# Try it:
Which lines mention "Natural"? Show each one from the listing.

((

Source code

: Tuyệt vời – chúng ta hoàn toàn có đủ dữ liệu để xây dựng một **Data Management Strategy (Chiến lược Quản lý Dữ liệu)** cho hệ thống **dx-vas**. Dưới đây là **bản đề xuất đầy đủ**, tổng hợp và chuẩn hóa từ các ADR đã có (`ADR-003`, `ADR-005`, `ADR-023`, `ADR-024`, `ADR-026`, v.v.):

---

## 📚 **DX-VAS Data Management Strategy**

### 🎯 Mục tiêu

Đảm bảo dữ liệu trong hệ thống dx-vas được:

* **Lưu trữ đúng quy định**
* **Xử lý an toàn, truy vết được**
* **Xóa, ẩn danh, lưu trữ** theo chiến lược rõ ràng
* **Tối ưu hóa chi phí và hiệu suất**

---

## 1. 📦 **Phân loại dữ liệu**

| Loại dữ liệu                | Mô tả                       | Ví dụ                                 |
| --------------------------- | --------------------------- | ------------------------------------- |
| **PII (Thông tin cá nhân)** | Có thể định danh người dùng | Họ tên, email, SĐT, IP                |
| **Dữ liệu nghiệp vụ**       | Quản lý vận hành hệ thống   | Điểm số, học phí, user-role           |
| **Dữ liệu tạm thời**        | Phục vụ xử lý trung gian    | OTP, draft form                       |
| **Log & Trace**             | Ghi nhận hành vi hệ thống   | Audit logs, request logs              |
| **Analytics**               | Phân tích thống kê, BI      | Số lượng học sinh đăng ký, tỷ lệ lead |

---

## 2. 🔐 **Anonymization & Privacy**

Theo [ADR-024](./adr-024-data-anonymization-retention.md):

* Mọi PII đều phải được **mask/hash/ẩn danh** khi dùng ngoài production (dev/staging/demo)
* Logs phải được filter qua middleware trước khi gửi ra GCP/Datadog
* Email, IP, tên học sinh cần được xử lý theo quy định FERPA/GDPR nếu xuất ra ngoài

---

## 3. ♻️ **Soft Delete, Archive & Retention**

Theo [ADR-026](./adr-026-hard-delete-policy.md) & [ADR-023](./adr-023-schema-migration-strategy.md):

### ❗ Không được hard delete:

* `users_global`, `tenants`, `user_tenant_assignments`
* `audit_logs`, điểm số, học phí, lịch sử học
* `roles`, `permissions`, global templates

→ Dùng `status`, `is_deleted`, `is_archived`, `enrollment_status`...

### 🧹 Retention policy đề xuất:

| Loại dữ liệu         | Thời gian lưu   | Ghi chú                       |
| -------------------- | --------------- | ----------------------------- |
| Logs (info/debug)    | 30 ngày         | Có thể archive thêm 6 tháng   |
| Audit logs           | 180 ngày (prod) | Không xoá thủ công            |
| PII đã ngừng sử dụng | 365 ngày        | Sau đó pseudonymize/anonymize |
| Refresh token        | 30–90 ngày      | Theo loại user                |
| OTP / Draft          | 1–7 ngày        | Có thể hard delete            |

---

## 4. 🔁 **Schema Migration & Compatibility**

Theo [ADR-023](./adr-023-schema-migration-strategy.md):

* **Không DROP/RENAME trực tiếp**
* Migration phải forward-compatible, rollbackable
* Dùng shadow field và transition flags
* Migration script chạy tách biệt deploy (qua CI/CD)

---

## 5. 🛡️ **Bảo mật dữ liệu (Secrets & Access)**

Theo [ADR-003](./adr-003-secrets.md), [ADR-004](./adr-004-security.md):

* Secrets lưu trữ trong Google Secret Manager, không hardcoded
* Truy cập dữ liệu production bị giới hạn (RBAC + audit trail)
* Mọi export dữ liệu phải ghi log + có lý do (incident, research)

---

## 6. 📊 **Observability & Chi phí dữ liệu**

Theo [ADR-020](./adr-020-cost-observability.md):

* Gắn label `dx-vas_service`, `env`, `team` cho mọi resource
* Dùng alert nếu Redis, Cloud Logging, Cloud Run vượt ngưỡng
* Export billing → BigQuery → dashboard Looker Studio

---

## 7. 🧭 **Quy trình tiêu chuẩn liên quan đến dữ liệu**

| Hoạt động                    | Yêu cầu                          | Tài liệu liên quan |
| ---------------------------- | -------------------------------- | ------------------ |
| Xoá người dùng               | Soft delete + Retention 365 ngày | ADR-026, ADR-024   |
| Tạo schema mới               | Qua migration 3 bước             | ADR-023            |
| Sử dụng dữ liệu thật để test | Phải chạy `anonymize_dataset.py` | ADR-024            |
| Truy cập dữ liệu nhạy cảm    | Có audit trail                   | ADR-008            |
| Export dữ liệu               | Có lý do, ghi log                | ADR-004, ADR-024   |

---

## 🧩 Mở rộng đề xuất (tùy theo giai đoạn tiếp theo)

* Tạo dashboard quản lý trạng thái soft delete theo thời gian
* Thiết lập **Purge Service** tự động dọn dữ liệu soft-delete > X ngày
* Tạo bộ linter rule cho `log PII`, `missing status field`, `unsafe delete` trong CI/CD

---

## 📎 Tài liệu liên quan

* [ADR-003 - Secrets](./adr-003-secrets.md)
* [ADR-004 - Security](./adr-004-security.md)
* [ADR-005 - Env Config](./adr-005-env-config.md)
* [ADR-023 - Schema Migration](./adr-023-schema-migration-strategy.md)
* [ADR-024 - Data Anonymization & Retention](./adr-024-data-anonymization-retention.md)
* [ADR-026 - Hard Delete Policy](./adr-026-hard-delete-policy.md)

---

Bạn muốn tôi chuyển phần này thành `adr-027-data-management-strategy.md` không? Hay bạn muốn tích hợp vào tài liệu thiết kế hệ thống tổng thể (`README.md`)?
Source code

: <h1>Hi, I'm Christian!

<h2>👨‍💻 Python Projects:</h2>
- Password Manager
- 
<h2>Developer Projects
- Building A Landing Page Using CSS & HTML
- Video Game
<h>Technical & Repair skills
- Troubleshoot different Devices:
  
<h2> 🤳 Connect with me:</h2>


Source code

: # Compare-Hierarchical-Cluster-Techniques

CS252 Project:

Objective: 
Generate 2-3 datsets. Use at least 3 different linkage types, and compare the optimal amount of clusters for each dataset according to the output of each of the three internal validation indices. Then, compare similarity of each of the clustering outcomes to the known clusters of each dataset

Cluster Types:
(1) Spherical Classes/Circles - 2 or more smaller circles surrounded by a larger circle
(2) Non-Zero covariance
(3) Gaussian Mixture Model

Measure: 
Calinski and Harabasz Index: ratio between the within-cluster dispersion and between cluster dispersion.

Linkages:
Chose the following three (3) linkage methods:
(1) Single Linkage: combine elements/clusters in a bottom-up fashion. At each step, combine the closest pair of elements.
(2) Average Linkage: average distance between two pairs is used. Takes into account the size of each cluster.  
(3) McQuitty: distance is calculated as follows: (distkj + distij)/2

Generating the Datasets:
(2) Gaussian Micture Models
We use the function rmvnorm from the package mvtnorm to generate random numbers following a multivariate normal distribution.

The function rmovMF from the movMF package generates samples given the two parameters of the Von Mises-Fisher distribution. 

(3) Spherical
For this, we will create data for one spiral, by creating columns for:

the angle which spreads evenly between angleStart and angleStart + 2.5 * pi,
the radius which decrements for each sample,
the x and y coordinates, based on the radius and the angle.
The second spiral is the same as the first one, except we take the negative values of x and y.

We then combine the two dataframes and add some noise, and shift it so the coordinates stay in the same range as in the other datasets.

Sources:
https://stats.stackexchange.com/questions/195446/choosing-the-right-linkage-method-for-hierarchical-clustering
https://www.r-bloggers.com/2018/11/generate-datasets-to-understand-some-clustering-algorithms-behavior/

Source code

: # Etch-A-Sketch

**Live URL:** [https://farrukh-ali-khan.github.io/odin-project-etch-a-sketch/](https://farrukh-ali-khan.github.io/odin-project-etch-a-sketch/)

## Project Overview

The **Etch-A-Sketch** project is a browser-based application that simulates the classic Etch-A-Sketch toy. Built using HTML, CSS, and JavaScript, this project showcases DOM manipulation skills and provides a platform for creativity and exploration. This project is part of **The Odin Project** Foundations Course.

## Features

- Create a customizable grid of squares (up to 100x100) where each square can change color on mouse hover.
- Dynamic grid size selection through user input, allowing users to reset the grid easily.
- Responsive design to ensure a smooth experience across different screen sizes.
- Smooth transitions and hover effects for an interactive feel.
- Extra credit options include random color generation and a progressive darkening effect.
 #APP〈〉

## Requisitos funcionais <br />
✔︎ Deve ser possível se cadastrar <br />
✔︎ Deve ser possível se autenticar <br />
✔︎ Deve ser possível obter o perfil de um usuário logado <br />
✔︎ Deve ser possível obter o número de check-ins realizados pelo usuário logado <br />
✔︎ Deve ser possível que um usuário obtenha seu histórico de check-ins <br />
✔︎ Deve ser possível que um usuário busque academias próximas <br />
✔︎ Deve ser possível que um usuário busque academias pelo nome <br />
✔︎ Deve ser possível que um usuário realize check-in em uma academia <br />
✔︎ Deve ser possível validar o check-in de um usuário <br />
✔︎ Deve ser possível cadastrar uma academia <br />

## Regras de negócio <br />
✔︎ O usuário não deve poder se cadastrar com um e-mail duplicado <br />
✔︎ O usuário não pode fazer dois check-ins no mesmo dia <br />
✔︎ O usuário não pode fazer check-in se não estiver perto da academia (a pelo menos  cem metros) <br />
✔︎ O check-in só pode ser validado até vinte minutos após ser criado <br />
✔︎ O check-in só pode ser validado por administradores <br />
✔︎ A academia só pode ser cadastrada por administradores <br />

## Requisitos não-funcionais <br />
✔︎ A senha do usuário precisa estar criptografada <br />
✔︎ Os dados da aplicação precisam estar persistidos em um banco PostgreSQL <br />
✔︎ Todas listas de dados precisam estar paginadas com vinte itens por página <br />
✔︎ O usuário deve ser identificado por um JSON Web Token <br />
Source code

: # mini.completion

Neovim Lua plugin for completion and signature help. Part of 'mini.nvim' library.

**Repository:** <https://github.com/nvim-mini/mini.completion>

))
((

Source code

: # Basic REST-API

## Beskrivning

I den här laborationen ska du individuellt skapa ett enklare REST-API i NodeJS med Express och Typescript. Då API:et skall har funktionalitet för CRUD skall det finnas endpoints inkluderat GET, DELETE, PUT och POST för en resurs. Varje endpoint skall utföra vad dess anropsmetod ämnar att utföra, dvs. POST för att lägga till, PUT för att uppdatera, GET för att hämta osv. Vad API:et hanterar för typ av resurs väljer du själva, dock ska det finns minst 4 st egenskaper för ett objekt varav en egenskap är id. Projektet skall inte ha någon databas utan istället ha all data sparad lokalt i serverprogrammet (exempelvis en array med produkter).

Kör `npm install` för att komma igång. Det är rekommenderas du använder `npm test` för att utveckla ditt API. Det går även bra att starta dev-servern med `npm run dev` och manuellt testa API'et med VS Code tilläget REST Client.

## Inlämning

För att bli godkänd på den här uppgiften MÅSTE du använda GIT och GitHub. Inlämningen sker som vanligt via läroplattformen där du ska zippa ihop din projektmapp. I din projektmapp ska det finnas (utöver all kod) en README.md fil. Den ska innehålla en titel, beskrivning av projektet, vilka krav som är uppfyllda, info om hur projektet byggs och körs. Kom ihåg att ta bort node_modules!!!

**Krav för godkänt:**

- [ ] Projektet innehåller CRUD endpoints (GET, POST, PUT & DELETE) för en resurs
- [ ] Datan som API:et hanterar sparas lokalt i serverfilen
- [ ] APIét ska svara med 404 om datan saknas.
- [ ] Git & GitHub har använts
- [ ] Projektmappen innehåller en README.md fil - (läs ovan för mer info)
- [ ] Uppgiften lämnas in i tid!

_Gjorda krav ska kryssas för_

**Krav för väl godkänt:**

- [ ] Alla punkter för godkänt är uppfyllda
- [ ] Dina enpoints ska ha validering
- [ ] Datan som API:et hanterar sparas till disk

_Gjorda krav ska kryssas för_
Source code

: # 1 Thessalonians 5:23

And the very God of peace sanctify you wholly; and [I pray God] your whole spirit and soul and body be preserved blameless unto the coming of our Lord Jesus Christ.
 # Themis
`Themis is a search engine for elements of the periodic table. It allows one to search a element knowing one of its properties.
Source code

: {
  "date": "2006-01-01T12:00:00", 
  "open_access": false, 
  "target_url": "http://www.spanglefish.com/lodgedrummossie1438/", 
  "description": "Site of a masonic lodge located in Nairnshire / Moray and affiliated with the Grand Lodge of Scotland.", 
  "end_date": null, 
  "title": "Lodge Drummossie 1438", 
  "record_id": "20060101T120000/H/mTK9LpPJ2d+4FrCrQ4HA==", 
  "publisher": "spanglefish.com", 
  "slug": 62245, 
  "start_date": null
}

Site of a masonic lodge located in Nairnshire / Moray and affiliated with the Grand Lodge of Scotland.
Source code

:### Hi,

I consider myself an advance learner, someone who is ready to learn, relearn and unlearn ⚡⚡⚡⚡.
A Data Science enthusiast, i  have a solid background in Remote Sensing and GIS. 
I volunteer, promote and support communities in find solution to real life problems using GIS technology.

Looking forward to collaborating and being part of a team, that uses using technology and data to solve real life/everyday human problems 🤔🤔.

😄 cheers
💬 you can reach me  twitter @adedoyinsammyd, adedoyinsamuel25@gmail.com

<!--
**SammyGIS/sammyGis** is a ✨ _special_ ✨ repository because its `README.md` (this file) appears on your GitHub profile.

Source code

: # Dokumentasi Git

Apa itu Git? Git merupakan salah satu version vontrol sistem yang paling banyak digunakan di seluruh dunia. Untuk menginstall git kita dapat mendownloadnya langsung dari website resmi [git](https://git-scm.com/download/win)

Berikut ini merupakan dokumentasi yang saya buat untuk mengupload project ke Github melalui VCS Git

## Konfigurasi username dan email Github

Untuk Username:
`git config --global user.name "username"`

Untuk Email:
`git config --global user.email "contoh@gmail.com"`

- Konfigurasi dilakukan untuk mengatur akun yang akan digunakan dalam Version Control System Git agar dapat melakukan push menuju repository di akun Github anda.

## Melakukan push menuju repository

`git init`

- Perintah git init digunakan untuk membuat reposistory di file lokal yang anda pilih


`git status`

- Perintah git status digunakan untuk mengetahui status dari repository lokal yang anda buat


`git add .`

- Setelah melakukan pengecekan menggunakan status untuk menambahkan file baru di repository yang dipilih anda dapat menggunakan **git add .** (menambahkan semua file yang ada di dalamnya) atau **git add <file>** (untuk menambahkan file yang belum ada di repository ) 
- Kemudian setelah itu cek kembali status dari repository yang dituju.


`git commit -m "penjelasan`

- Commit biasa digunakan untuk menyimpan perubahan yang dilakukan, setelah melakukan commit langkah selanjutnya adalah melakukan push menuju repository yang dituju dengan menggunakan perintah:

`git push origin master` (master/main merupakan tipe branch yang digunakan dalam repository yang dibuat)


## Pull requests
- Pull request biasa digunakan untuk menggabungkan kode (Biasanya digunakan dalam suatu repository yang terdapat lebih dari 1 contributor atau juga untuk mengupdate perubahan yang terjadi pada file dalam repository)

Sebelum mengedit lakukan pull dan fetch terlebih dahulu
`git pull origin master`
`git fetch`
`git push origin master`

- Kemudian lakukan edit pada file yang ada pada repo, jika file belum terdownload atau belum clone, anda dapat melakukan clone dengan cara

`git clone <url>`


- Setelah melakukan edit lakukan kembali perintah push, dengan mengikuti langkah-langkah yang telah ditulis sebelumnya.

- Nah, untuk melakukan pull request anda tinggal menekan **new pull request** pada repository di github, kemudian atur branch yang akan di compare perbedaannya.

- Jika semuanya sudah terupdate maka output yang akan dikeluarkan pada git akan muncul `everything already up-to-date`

))
((

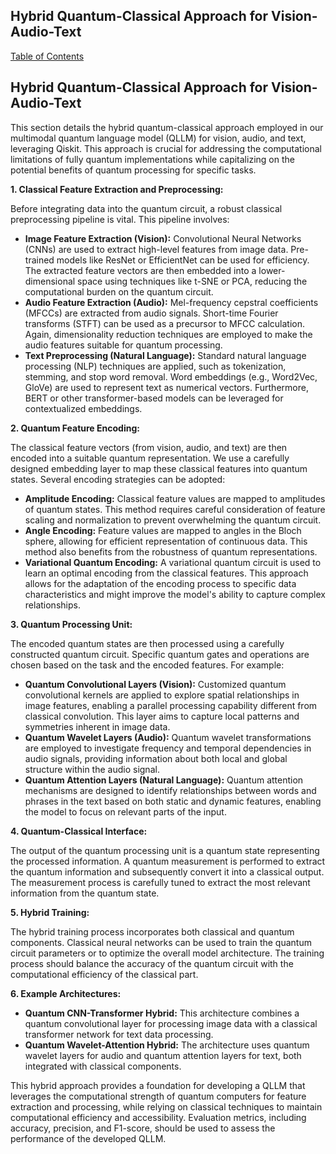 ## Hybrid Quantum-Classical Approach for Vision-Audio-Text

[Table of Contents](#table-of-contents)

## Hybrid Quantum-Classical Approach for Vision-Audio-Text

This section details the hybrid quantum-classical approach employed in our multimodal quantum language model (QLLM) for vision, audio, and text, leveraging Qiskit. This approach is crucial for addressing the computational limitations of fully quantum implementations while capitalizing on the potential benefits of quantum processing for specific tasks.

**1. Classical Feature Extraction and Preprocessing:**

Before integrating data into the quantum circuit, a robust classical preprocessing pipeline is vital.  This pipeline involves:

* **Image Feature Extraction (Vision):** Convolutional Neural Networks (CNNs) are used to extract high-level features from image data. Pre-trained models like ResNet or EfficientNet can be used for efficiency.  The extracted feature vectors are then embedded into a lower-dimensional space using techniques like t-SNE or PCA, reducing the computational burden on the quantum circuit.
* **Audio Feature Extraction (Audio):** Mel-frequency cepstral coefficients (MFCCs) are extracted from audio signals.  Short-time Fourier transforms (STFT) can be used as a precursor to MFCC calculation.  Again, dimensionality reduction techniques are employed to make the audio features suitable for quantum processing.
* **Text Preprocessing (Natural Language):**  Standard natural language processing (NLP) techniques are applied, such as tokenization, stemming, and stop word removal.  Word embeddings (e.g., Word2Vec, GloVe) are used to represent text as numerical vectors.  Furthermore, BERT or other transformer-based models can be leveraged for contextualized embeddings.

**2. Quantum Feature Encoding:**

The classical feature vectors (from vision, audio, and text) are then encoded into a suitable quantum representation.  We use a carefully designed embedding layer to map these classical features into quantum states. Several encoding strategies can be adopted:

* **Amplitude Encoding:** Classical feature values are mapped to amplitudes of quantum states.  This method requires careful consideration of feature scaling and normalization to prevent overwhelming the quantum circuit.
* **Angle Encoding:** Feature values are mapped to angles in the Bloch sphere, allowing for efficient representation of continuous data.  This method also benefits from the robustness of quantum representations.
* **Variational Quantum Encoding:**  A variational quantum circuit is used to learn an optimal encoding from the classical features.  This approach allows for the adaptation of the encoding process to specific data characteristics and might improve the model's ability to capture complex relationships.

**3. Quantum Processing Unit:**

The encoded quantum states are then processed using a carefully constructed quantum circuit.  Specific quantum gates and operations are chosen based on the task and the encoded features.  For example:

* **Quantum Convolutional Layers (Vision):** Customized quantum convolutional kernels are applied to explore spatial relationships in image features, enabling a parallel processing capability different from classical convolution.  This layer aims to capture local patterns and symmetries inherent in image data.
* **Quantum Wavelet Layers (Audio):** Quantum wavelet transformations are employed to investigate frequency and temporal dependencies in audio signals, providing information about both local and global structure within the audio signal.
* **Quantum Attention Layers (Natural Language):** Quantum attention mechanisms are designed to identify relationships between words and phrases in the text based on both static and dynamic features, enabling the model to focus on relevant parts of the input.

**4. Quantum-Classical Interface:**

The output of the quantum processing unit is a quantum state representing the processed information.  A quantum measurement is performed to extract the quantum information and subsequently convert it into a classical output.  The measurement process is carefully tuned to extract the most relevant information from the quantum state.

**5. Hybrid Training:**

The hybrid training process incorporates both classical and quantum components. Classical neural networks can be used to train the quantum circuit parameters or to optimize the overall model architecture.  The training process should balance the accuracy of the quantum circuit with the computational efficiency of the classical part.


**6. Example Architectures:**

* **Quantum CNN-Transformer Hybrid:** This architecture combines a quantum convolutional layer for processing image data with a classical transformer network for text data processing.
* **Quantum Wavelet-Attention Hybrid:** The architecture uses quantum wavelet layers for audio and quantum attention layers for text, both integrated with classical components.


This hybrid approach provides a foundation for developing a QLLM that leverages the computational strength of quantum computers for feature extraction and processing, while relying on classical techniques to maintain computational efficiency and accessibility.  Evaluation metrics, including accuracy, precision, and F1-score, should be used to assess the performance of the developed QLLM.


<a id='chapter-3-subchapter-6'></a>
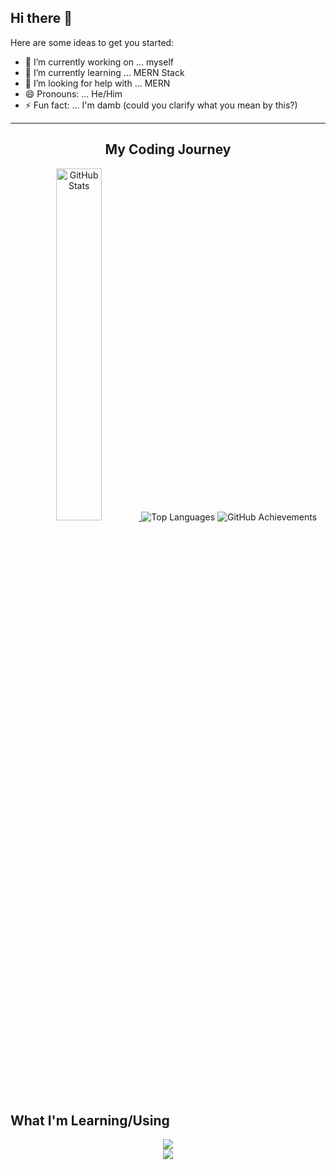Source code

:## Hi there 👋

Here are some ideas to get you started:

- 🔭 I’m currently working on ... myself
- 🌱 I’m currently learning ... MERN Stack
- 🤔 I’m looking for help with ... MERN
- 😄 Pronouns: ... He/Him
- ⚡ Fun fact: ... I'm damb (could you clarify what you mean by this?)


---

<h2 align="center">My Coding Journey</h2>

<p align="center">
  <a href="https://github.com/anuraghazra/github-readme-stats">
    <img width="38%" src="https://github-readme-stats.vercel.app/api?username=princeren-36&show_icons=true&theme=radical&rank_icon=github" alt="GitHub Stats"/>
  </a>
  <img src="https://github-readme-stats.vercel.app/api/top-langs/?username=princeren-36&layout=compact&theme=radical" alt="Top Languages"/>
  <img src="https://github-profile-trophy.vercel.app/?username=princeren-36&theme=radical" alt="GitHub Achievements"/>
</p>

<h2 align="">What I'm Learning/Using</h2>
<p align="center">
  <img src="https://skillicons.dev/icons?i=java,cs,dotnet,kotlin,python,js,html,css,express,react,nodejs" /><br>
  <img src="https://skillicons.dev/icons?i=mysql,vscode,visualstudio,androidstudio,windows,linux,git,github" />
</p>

))

# Answer section:
* **Text Preprocessing (Natural Language):**  Standard natural language processing (NLP) techniques are applied, such as tokenization, stemming, and stop word removal.  Word embeddings (e.g., Word2Vec, GloVe) are used to represent text as numerical vectors.  Furthermore, BERT or other transformer-based models can be leveraged for contextualized embeddings.
* **Quantum Attention Layers (Natural Language):** Quantum attention mechanisms are designed to identify relationships between words and phrases in the text based on both static and dynamic features, enabling the model to focus on relevant parts of the input.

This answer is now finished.